Data Mapping

Since we want to have a consistent abstraction of different formats and datasets, it is important that all data and information is mapped correctly into the python classes.

Issuer

The issuer holds information about the source of the audio content. Depending on the audio content different attributes are important. Therefore different types of issuers can be used.

Speech
For audio content that mainly contains spoken content the audiomate.issuers.Speaker has to be used. This is most common for datasets regarding speech recognition/synthesis etc.
Music
For audio content that contains music, the audiomate.issuers.Artist has to be used.

Labels

In the corpus data structures an utterance can have multiple label-lists. In order to access a label-list a key is used.

utterance = ...
label_list = utterance.label_lists['word-transcription']

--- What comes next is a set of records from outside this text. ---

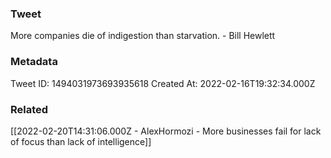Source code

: ### Tweet
More companies die of indigestion than starvation. - Bill Hewlett

### Metadata
Tweet ID: 1494031973693935618
Created At: 2022-02-16T19:32:34.000Z

### Related
[[2022-02-20T14:31:06.000Z - AlexHormozi - More businesses fail for lack of focus than lack of intelligence]]

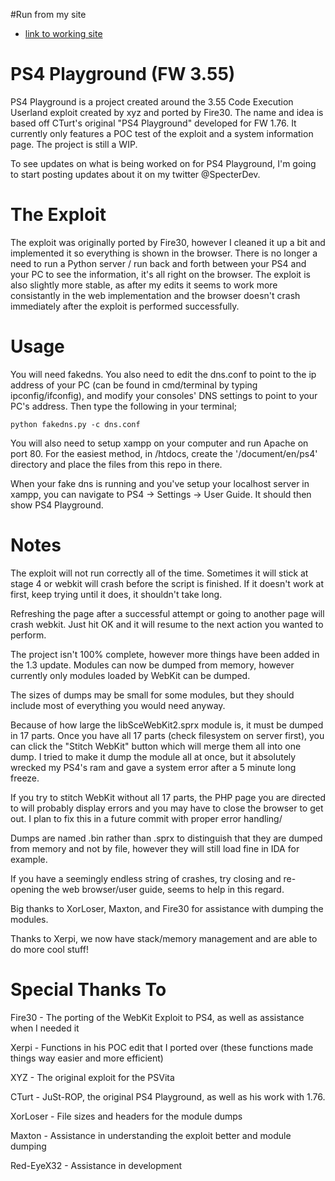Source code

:#Run from my site
* [link to working site](http://jamison904.com/ps4/)

# PS4 Playground (FW 3.55)
PS4 Playground is a project created around the 3.55 Code Execution Userland exploit created by xyz and ported by Fire30. The name and idea is based off CTurt's original "PS4 Playground" developed for FW 1.76. It currently only features a POC test of the exploit and a system information page. The project is still a WIP.

To see updates on what is being worked on for PS4 Playground, I'm going to start posting updates about it on my twitter @SpecterDev.

# The Exploit
The exploit was originally ported by Fire30, however I cleaned it up a bit and implemented it so everything is shown in the browser. There is no longer a need to run a Python server / run back and forth between your PS4 and your PC to see the information, it's all right on the browser. The exploit is also slightly more stable, as after my edits it seems to work more consistantly in the web implementation and the browser doesn't crash immediately after the exploit is performed successfully.

# Usage
You will need fakedns. You also need to edit the dns.conf to point to the ip address of your PC (can be found in cmd/terminal by typing ipconfig/ifconfig), and modify your consoles' DNS settings to point to your PC's address. Then type the following in your terminal;

`python fakedns.py -c dns.conf`

You will also need to setup xampp on your computer and run Apache on port 80. For the easiest method, in /htdocs, create the '/document/en/ps4' directory and place the files from this repo in there.

When your fake dns is running and you've setup your localhost server in xampp, you can navigate to PS4 -> Settings -> User Guide. It should then show PS4 Playground.

# Notes
The exploit will not run correctly all of the time. Sometimes it will stick at stage 4 or webkit will crash before the script is finished. If it doesn't work at first, keep trying until it does, it shouldn't take long.

Refreshing the page after a successful attempt or going to another page will crash webkit. Just hit OK and it will resume to the next action you wanted to perform.

The project isn't 100% complete, however more things have been added in the 1.3 update. Modules can now be dumped from memory, however currently only modules loaded by WebKit can be dumped.

The sizes of dumps may be small for some modules, but they should include most of everything you would need anyway.

Because of how large the libSceWebKit2.sprx module is, it must be dumped in 17 parts. Once you have all 17 parts (check filesystem on server first), you can click the "Stitch WebKit" button which will merge them all into one dump. I tried to make it dump the module all at once, but it absolutely wrecked my PS4's ram and gave a system error after a 5 minute long freeze.

If you try to stitch WebKit without all 17 parts, the PHP page you are directed to will probably display errors and you may have to close the browser to get out. I plan to fix this in a future commit with proper error handling/

Dumps are named .bin rather than .sprx to distinguish that they are dumped from memory and not by file, however they will still load fine in IDA for example.

If you have a seemingly endless string of crashes, try closing and re-opening the web browser/user guide, seems to help in this regard.

Big thanks to XorLoser, Maxton, and Fire30 for assistance with dumping the modules.

Thanks to Xerpi, we now have stack/memory management and are able to do more cool stuff!

# Special Thanks To
Fire30 - The porting of the WebKit Exploit to PS4, as well as assistance when I needed it

Xerpi - Functions in his POC edit that I ported over (these functions made things way easier and more efficient)

XYZ - The original exploit for the PSVita

CTurt - JuSt-ROP, the original PS4 Playground, as well as his work with 1.76.

XorLoser - File sizes and headers for the module dumps

Maxton - Assistance in understanding the exploit better and module dumping

Red-EyeX32 - Assistance in development
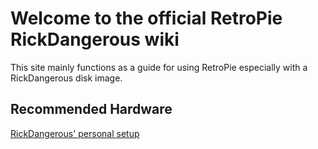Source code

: # Welcome to the official RetroPie RickDangerous wiki

This site mainly functions as a guide for using RetroPie especially with a RickDangerous disk image.

## Recommended Hardware

[RickDangerous' personal setup](ricks_setup.md)
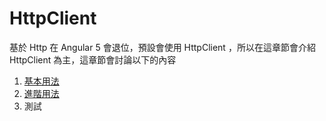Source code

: # HttpClient

基於 Http 在 Angular 5 會退位，預設會使用 HttpClient ，所以在這章節會介紹 HttpClient 為主，這章節會討論以下的內容

1. [基本用法](httpclient-basic.md)
2. [進階用法](httpclient-advance.md)
3. 測試

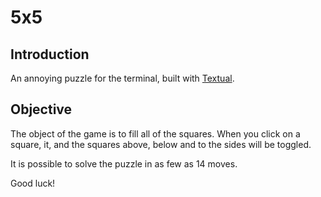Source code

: # 5x5

## Introduction

An annoying puzzle for the terminal, built with
[Textual](https://www.textualize.io/).

## Objective

The object of the game is to fill all of the squares. When you click on a
square, it, and the squares above, below and to the sides will be toggled.

It is possible to solve the puzzle in as few as 14 moves.

Good luck!

[//]: # (README.md ends here)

The used key should be consistent for all datasets. Therefore the identifiers/keys should be selected from below if possible. For these predefined keys, constants are defined in audiomate.corpus.

general

domain

A high-level category for a given audio excerpt. Should be one of the following values:

  • speech
  • music
  • noise

speech

word-transcript
Non-aligned transcription of speech.
word-transcript-raw
Non-aligned transcription of speech. Used for unprocessed transcriptions (e.g. containing punctuation, …).
word-transcript-aligned
Aligned transcription of speech. The begin and end of the words is defined. Every word is a single label in the label-list.
phone-transcript
Non-aligned transcription of phones.
phone-transcript-aligned
Aligned transcription of phones. Begin and end of phones is defined.

music

genre
The genre of the music.

noise

sound-class
Labels defining any sound-event, acoustic-scene, environmental noise, … e.g. siren, dog_bark, train, car, snoring …

This list isn’t complete. Please open an issue for any additional domains/classes that maybe needed.